Domain-Specific Data Synthesis for LLMs via Minimal Sufficient Representation Learning
Researchers introduce DOMINO, a framework that synthesizes domain-specific training data for large language models by learning from reference examples rather than explicit domain descriptions. The approach combines prompt tuning with contrastive learning to generate diverse, high-quality synthetic data without manual prompt engineering, improving coding task performance by up to 4.63%.
DOMINO addresses a fundamental limitation in LLM fine-tuning: the difficulty of acquiring sufficient high-quality domain-specific training data. Traditional data synthesis methods require explicit domain knowledge articulated through natural language prompts and careful engineering, which is impractical when domain characteristics are implicit or difficult to formalize. This research pivots to an inductive approach where the domain itself is defined through reference examples, enabling practical adaptation without manual specification.
The technical innovation lies in learning what the authors call a 'minimal sufficient representation'—essentially distilling the essential patterns that distinguish a domain from general data. By integrating contrastive disentanglement objectives, DOMINO separates genuine domain-level characteristics from sample-specific noise, addressing a key challenge in synthetic data generation: overfitting to training examples while missing broader domain applicability. The theoretical guarantee that synthetic data support expands ensures generated samples aren't merely memorized variations of inputs.

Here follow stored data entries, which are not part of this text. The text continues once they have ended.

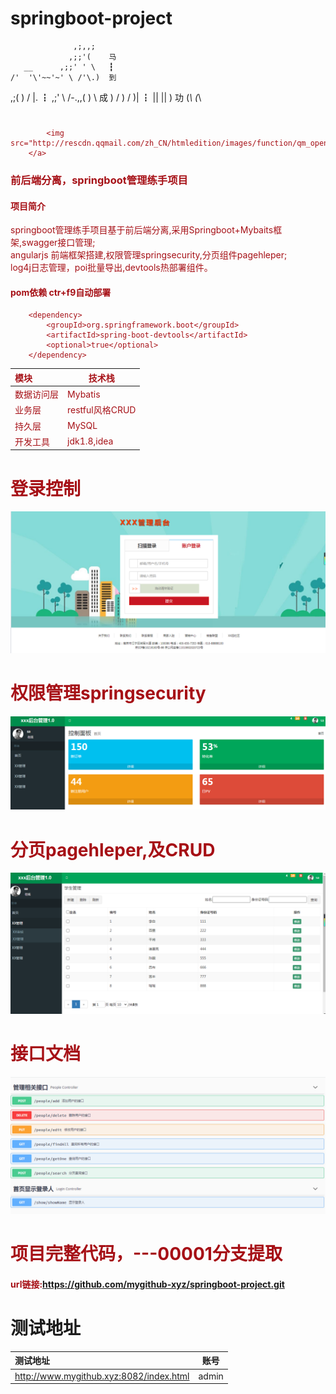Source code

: # springboot-project

                  ,;,,;
                 ,;;'(    马
       __      ,;;' ' \   ┇
    /'  '\'~~'~' \ /'\.)  到 
 ,;(      )    /  |.      ┇
,;' \    /-.,,(   ) \     成
     ) /       ) / )|     ┇ 
     ||        ||  \)     功
     (_\       (_\ 
     
   #  <a target="_blank" href="http://mail.qq.com/cgi-bin/qm_share?t=qm_mailme&email=O0FZUlVZUlUNDXtKShVYVFY" style="text-decoration:none;color: #a61016">
            <img src="http://rescdn.qqmail.com/zh_CN/htmledition/images/function/qm_open/ico_mailme_01.png"/>
        </a>
### 前后端分离，springboot管理练手项目

#### 项目简介

springboot管理练手项目基于前后端分离,采用Springboot+Mybaits框架,swagger接口管理;<br>
angularjs 前端框架搭建,权限管理springsecurity,分页组件pagehleper;<br>
log4j日志管理，poi批量导出,devtools热部署组件。<br>
#### pom依赖  ctr+f9自动部署
   <!--热部署Ctr+F9 -->
        <dependency>
            <groupId>org.springframework.boot</groupId>
            <artifactId>spring-boot-devtools</artifactId>
            <optional>true</optional>
        </dependency>

| 模块       | **技术栈**                                                   |
| :--------- | ------------------------------------------------------------ |
| 数据访问层 | Mybatis             |
| 业务层     | restful风格CRUD |
| 持久层     | MySQL                   |
|开发工具    |jdk1.8,idea|
# 登录控制
![登录界面](https://github.com/mygithub-xyz/springboot-project/blob/master/%25Z8%5D%5B3P3YKEFIP%25VQN~HLKT.png)
# 权限管理springsecurity
![首页界面](https://github.com/mygithub-xyz/springboot-project/blob/master/55CI%24%5BW83%5B%7D%6087J2014ZW%7B6.png)
# 分页pagehleper,及CRUD
![crud管理](https://github.com/mygithub-xyz/springboot-project/blob/master/92JYX7R%24Z2HSW_%5DO97B%5BL0A.png)
# 接口文档
![swagger接口文档](https://github.com/mygithub-xyz/springboot-project/blob/master/jikouwendnag.png)
# 项目完整代码，---00001分支提取
#### url链接:https://github.com/mygithub-xyz/springboot-project.git
# 测试地址 
| 测试地址       | **账号**  
| :--------- | ------------------------------------------------------------ |
| http://www.mygithub.xyz:8082/index.html | admin           |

This work carries significant implications for AI practitioners developing specialized LLM applications. Currently, domain adaptation requires either expensive manual data collection or sophisticated prompt engineering expertise. DOMINO democratizes this process by automating domain characterization from examples alone. The coding benchmark results, where domains are inherently difficult to articulate verbally, demonstrate real-world applicability beyond controlled research settings.

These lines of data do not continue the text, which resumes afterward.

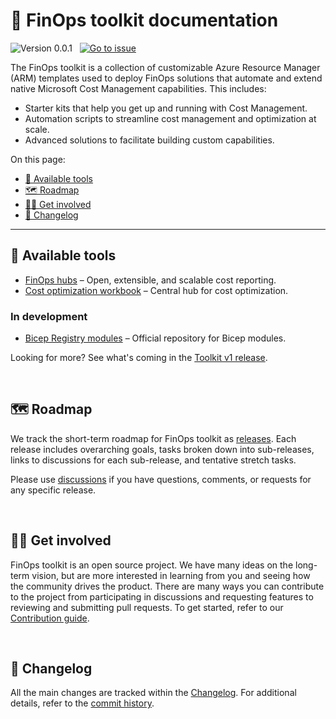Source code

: # 📗 FinOps toolkit documentation

![Version 0.0.1](https://img.shields.io/badge/version-v0.0.1-darkgreen)
&nbsp;
[![Go to issue](https://img.shields.io/github/issues/detail/title/microsoft/cloud-hubs/104?label=roadmap)](https://github.com/microsoft/cloud-hubs/issues/104)

The FinOps toolkit is a collection of customizable Azure Resource Manager (ARM) templates used to deploy FinOps solutions that automate and extend native Microsoft Cost Management capabilities. This includes:

- Starter kits that help you get up and running with Cost Management.
- Automation scripts to streamline cost management and optimization at scale.
- Advanced solutions to facilitate building custom capabilities.

On this page:

- [🧰 Available tools](#-available-tools)
- [🗺️ Roadmap](#️-roadmap)
- [👩‍💻 Get involved](#-get-involved)
- [📜 Changelog](#-changelog)

---

## 🧰 Available tools

- [FinOps hubs](./finops-hub) – Open, extensible, and scalable cost reporting.
- [Cost optimization workbook](./optimization-workbook) – Central hub for cost optimization.

### In development

- [Bicep Registry modules](./bicep-registry) – Official repository for Bicep modules.

Looking for more? See what's coming in the [Toolkit v1 release](https://github.com/microsoft/cloud-hubs/issues/104).

<br>

## 🗺️ Roadmap

We track the short-term roadmap for FinOps toolkit as [releases](https://github.com/microsoft/cloud-hubs/labels/Type%3A%20Release%20%F0%9F%9A%80). Each release includes overarching goals, tasks broken down into sub-releases, links to discussions for each sub-release, and tentative stretch tasks.

Please use [discussions](https://github.com/microsoft/cloud-hubs/discussions) if you have questions, comments, or requests for any specific release.

<br>

## 👩‍💻 Get involved

FinOps toolkit is an open source project. We have many ideas on the long-term vision, but are more interested in learning from you and seeing how the community drives the product. There are many ways you can contribute to the project from participating in discussions and requesting features to reviewing and submitting pull requests. To get started, refer to our [Contribution guide](../CONTRIBUTING.md).

<br>

## 📜 Changelog

All the main changes are tracked within the [Changelog](./changelog.md). For additional details, refer to the [commit history](https://github.com/microsoft/cloud-hubs/commits/main).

The framework represents progress toward more accessible domain adaptation, potentially reducing barriers for organizations building specialized AI systems in vertical markets where labeled data is scarce but exemplars exist. Future applications likely extend beyond coding to scientific research, financial analysis, and legal document processing.
- →DOMINO learns domain characteristics inductively from reference examples, eliminating reliance on explicit natural language domain descriptions.
- →The framework combines prompt tuning with contrastive disentanglement to separate core domain patterns from sample-specific noise.
- →Theoretical analysis proves DOMINO expands synthetic data distribution support, ensuring greater diversity and generalization.
- →Empirical results on coding benchmarks show up to 4.63% improvement in Pass@1 accuracy over instruction-tuned baselines.
- →This approach enables practical domain adaptation without manual prompt design, reducing barriers for specialized LLM deployment.